Livre. Rien ne destinait Louis Viannet à devenir le premier secrétaire général de la CGT titulaire du baccalauréat, et surtout à être celui qui réenchanterait un syndicat en déclin. Né en 1933, fils d’un père ouvrier, communiste pur et dur, hostile au droit de vote des femmes et qui reprochait à « Staline de ne pas avoir bombardé le Vatican », le futur postier grandit dans la pauvreté. « Obligé, dira-t-il, d’emprunter le pantalon d’un autre pour sortir. »

C’est le parcours de cet homme, débonnaire, amateur de cigarillos et de bons petits plats, qui « milite avec ses tripes » mais aime le jazz, le bridge, les échecs et surtout la chasse, que Christian Langeois raconte avec empathie et force détails dans Entre hier et demain. Louis Viannet, 1933-2017 (Les éditions Arcane 17, 300 p., 22 €). Le récit est fouillé – parfois trop tant il n’épargne rien des zizanies dans la CGT – et souffre parfois d’un langage codé pour militants cégétistes, mais il reste très vivant.

Le biographe sait mettre en scène « Loulou », depuis sa participation aux grandes grèves de 1953 aux PTT qui le conduiront à adhérer d’un même mouvement à la CGT et au Parti communiste français (PCF), jusqu’à son entrée, en 1967, comme permanent à la fédération des PTT dont il gravira tous les échelons jusqu’au sommet. Avec son regard malicieux, son rire contagieux, Louis Viannet peut être aussi rugueux que chaleureux.

Artisan des réformes du syndicat

Viannet offre toutefois l’image d’un syndicaliste très orthodoxe et rigide. Quand en 1978, au 40e congrès de Grenoble, Georges Séguy, alors secrétaire général de la CGT, lance un aggionarmento de la centrale, il campe sur la réserve. En 1977, Louis Viannet impute la responsabilité de l’échec de l’actualisation du programme commun de la gauche aux « dirigeants réformistes de la FEN [Fédération de l’Éducation nationale] et de FO [Force ouvrière] appuyés par ceux de la CFDT et par les gauchistes de tout acabit ayant joint leur voix à celles du pouvoir, du patronat ».
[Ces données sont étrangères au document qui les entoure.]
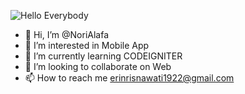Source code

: ![Hello Everybody]([https://media.discordapp.net/attachments/939493718048796692/952528402097778688/96748647_p0_master1200.jpg?width=874&height=300](https://encrypted-tbn0.gstatic.com/images?q=tbn:ANd9GcQEFPrAjPN9dSob8lskJCZFKVVu-kQktSHPZA&s))
- 👋 Hi, I’m @NoriAlafa
- 👀 I’m interested in Mobile App
- 🌱 I’m currently learning CODEIGNITER
- 💞️ I’m looking to collaborate on Web
- 📫 How to reach me erinrisnawati1922@gmail.com



<!---
NoriAlafa/NoriAlafa is a ✨ special ✨ repository because its `README.md` (this file) appears on your GitHub profile.
You can click the Preview link to take a look at your changes.
--->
Lors de l’élection de François Mitterrand à la présidence de la République, en 1981, Louis Viannet ne fait pas la fête et ne cache pas sa défiance et son hostilité à la participation de ministres communistes. Membre depuis 1982 du bureau confédéral de la CGT, il n’hésite pas à critiquer, en 1985, la « mollesse » du secrétaire général, Henri Krasucki, face au « gouvernement socialiste ». Christian Langeois décrit très bien la mue, la métamorphose de celui qui prend la tête de la CGT, en 1992, avec, comme il le dit lui même, « l’étiquette du stalinien de service ». Bien qu’il incarne « les espoirs des dinosaures du parti », Louis Viannet sera l’artisan de sa mutation… réformiste.